On to the acting. James Earl Jones and Vanessa Redgrave are fabulous actors, there is no denying. That being said I really think that something was amiss in this production. Now I am all for changing things up a bit and casting Beatrice and Benedict as two older people, in fact that was one reason why I was so excited to see the show, but it didn't really work for the characters. The line deliveries were skewed somewhat and it made the play seem to drag on. Jones' lines kind of ventured into the realm of an old man getting lost in thought then forgetting what he was talking about to begin with. Redgrave even teetered on the edge of some crazy spinster aunt. Although I think that Beatrice is a little easier to pull off than Benedict is (in this sort of production) but both of them just fell flat for me. The man playing Don Pedro I actually thoroughly loved, did a really fantastic job (except he said "issue" the British way, not the American way and it drove me nuts). Don John, was creepy and sketchy as hell, which was great, but his accent was way forced which was not. Hero was too bland for my taste, and Claudio was a little too emotional for what a man in 40's would have acted like, I think (but then again this is Claudio we're talking about)

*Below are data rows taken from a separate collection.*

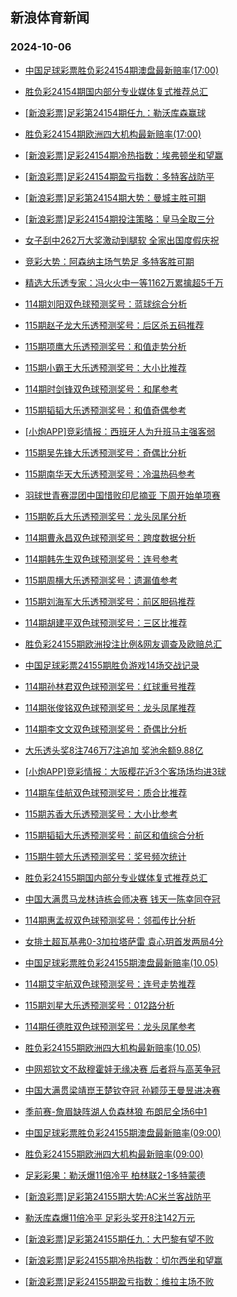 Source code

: ## 新浪体育新闻 
### 2024-10-06

+ [中国足球彩票胜负彩24154期澳盘最新赔率(17:00)](https://sports.sina.com.cn/l/2024-10-05/doc-incrneka6540433.shtml)

+ [胜负彩24154期国内部分专业媒体复式推荐总汇](https://sports.sina.com.cn/l/2024-10-05/doc-incrneke3348264.shtml)

+ [[新浪彩票]足彩第24154期任九：勒沃库森赢球](https://sports.sina.com.cn/l/2024-10-05/doc-incrneka6553343.shtml)

+ [胜负彩24154期欧洲四大机构最新赔率(17:00)](https://sports.sina.com.cn/l/2024-10-05/doc-incrneka6540762.shtml)

+ [[新浪彩票]足彩24154期冷热指数：埃弗顿坐和望赢](https://sports.sina.com.cn/l/2024-10-05/doc-incrneke3352787.shtml)

+ [[新浪彩票]足彩24154期盈亏指数：多特客战防平](https://sports.sina.com.cn/l/2024-10-05/doc-incrneka6554422.shtml)

+ [[新浪彩票]足彩第24154期大势：曼城主胜可期](https://sports.sina.com.cn/l/2024-10-05/doc-incrneka6552538.shtml)

+ [[新浪彩票]足彩24154期投注策略：皇马全取三分](https://sports.sina.com.cn/l/2024-10-05/doc-incrneka6553874.shtml)

+ [女子刮中262万大奖激动到腿软 全家出国度假庆祝](https://sports.sina.com.cn/l/2024-10-05/doc-incrmyah3437074.shtml)

+ [竞彩大势：阿森纳主场气势足 多特客胜可期](https://sports.sina.com.cn/l/2024-10-05/doc-incrneix0474898.shtml)

+ [精选大乐透专家：冯火火中一等1162万累擒超5千万](https://sports.sina.com.cn/l/2024-10-05/doc-incrnkrv0392545.shtml)

+ [114期刘阳双色球预测奖号：蓝球综合分析](https://sports.sina.com.cn/l/2024-10-05/doc-incrnvfu6340945.shtml)

+ [115期赵子龙大乐透预测奖号：后区杀五码推荐](https://sports.sina.com.cn/l/2024-10-05/doc-incrnksa3263383.shtml)

+ [115期项鹰大乐透预测奖号：和值走势分析](https://sports.sina.com.cn/l/2024-10-05/doc-incrnkry6488096.shtml)

+ [115期小霸王大乐透预测奖号：大小比推荐](https://sports.sina.com.cn/l/2024-10-05/doc-incrnkrw7159193.shtml)

+ [114期时剑锋双色球预测奖号：和尾参考](https://sports.sina.com.cn/l/2024-10-05/doc-incrnvfu6342548.shtml)

+ [115期韬韬大乐透预测奖号：和值奇偶参考](https://sports.sina.com.cn/l/2024-10-05/doc-incrnkry6489551.shtml)

+ [[小炮APP]竞彩情报：西班牙人为升班马主强客弱](https://sports.sina.com.cn/l/2024-10-05/doc-incrneiy7251125.shtml)

+ [115期吴先锋大乐透预测奖号：奇偶比分析](https://sports.sina.com.cn/l/2024-10-05/doc-incrnkrv0382275.shtml)

+ [115期南华天大乐透预测奖号：冷温热码参考](https://sports.sina.com.cn/l/2024-10-05/doc-incrnvfu6369378.shtml)

+ [羽球世青赛混团中国惜败印尼摘亚 下周开始单项赛](https://sports.sina.com.cn/others/badmin/2024-10-05/doc-incrpfvn6731022.shtml)

+ [115期乾兵大乐透预测奖号：龙头凤尾分析](https://sports.sina.com.cn/l/2024-10-05/doc-incrnvfs6961924.shtml)

+ [114期曹永昌双色球预测奖号：跨度数据分析](https://sports.sina.com.cn/l/2024-10-05/doc-incrnvfw3120017.shtml)

+ [114期韩先生双色球预测奖号：连号参考](https://sports.sina.com.cn/l/2024-10-05/doc-incrnvfu6340763.shtml)

+ [115期周横大乐透预测奖号：遗漏值参考](https://sports.sina.com.cn/l/2024-10-05/doc-incrnkry6485611.shtml)

+ [115期刘海军大乐透预测奖号：前区胆码推荐](https://sports.sina.com.cn/l/2024-10-05/doc-incrnvfs6962261.shtml)

+ [114期胡建平双色球预测奖号：三区比推荐](https://sports.sina.com.cn/l/2024-10-05/doc-incrnvfu6342659.shtml)

+ [胜负彩24155期欧洲投注比例&网友调查及欧赔总汇](https://sports.sina.com.cn/l/2024-10-05/doc-incrnvfw3121063.shtml)

+ [中国足球彩票24155期胜负游戏14场交战记录](https://sports.sina.com.cn/l/2024-10-05/doc-incrnqxy3215219.shtml)

+ [114期孙林君双色球预测奖号：红球重号推荐](https://sports.sina.com.cn/l/2024-10-05/doc-incrnvfw3118435.shtml)

+ [114期张俊铭双色球预测奖号：龙头凤尾推荐](https://sports.sina.com.cn/l/2024-10-05/doc-incrnvfu6341688.shtml)

+ [114期李文文双色球预测奖号：奇偶比分析](https://sports.sina.com.cn/l/2024-10-05/doc-incrnvfr0172082.shtml)

+ [大乐透头奖8注746万7注追加 奖池余额9.88亿](https://sports.sina.com.cn/l/2024-10-05/doc-incrpncn6127526.shtml)

+ [[小炮APP]竞彩情报：大阪樱花近3个客场场均进3球](https://sports.sina.com.cn/l/2024-10-05/doc-incrneiy7250555.shtml)

+ [114期车佳航双色球预测奖号：质合比推荐](https://sports.sina.com.cn/l/2024-10-05/doc-incrnvfw3119179.shtml)

+ [115期苏香大乐透预测奖号：大小比参考](https://sports.sina.com.cn/l/2024-10-05/doc-incrnvfr0184378.shtml)

+ [115期韬韬大乐透预测奖号：前区和值综合分析](https://sports.sina.com.cn/l/2024-10-05/doc-incrnvfr0184262.shtml)

+ [115期牛顿大乐透预测奖号：奖号频次统计](https://sports.sina.com.cn/l/2024-10-05/doc-incrnvfr0184909.shtml)

+ [胜负彩24155期国内部分专业媒体复式推荐总汇](https://sports.sina.com.cn/l/2024-10-05/doc-incrnvfu6345886.shtml)

+ [中国大满贯马龙林诗栋会师决赛 钱天一陈幸同夺冠](https://sports.sina.com.cn/others/pingpang/2024-10-05/doc-incrpfvn6749061.shtml)

+ [114期惠孟叔双色球预测奖号：邻孤传比分析](https://sports.sina.com.cn/l/2024-10-05/doc-incrnvfw3118592.shtml)

+ [女排土超瓦基弗0-3加拉塔萨雷 袁心玥首发两局4分](https://sports.sina.com.cn/others/volleyball/2024-10-05/doc-incrpfvq6206753.shtml)

+ [中国足球彩票胜负彩24155期澳盘最新赔率(10.05)](https://sports.sina.com.cn/l/2024-10-05/doc-incrnqxt0287357.shtml)

+ [114期艾宇航双色球预测奖号：连号走势推荐](https://sports.sina.com.cn/l/2024-10-05/doc-incrnvfw3119500.shtml)

+ [115期刘星大乐透预测奖号：012路分析](https://sports.sina.com.cn/l/2024-10-05/doc-incrnvfr0185066.shtml)

+ [114期任德胜双色球预测奖号：龙头凤尾参考](https://sports.sina.com.cn/l/2024-10-05/doc-incrnvfw3117415.shtml)

+ [胜负彩24155期欧洲四大机构最新赔率(10.05)](https://sports.sina.com.cn/l/2024-10-05/doc-incrnqxy3213769.shtml)

+ [中网郑钦文不敌穆霍娃无缘决赛 后者将与高芙争冠](https://sports.sina.com.cn/tennis/china/2024-10-05/doc-incrpfvs2966522.shtml)

+ [中国大满贯梁靖崑王楚钦夺冠 孙颖莎王曼昱进决赛](https://sports.sina.com.cn/others/pingpang/2024-10-05/doc-incrnvfs6957688.shtml)

+ [季前赛-詹眉缺阵湖人负森林狼 布朗尼全场6中1](https://sports.sina.com.cn/basketball/nba/2024-10-05/doc-incrnqxu7059761.shtml)

+ [中国足球彩票胜负彩24155期澳盘最新赔率(09:00)](https://sports.sina.com.cn/l/2024-10-05/doc-incrnqxt0287357.shtml)

+ [胜负彩24155期欧洲四大机构最新赔率(09:00)](https://sports.sina.com.cn/l/2024-10-05/doc-incrnqxy3213769.shtml)

+ [足彩彩果：勒沃爆11倍冷平 柏林联2-1多特蒙德](https://sports.sina.com.cn/l/2024-10-06/doc-incrqiia5833140.shtml)

+ [[新浪彩票]足彩第24155期大势:AC米兰客战防平](https://sports.sina.com.cn/l/2024-10-06/doc-incrqihy6227824.shtml)

+ [勒沃库森爆11倍冷平 足彩头奖开8注142万元](https://sports.sina.com.cn/l/2024-10-06/doc-incrqiia5833140.shtml)

+ [[新浪彩票]足彩第24155期任九：大巴黎有望不败](https://sports.sina.com.cn/l/2024-10-06/doc-incrqihw9451843.shtml)

+ [[新浪彩票]足彩24155期冷热指数：切尔西坐和望赢](https://sports.sina.com.cn/l/2024-10-06/doc-incrqihw9453741.shtml)

+ [[新浪彩票]足彩24155期盈亏指数：维拉主场不败](https://sports.sina.com.cn/l/2024-10-06/doc-incrqihw9453149.shtml)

So in conclusion, age-blind casting is great, when done correctly. The characters don't feel like they should when they are played in their 70's and 80's-- it's a different play then. And when your directing is as bland as your set, it leaves you with a very sparsely laughing audience and a rather lackluster "Much Ado".
All in all, I was so happy to go out and see a show. It's been too long and my soul feels full, albeit a little disappointed in the show.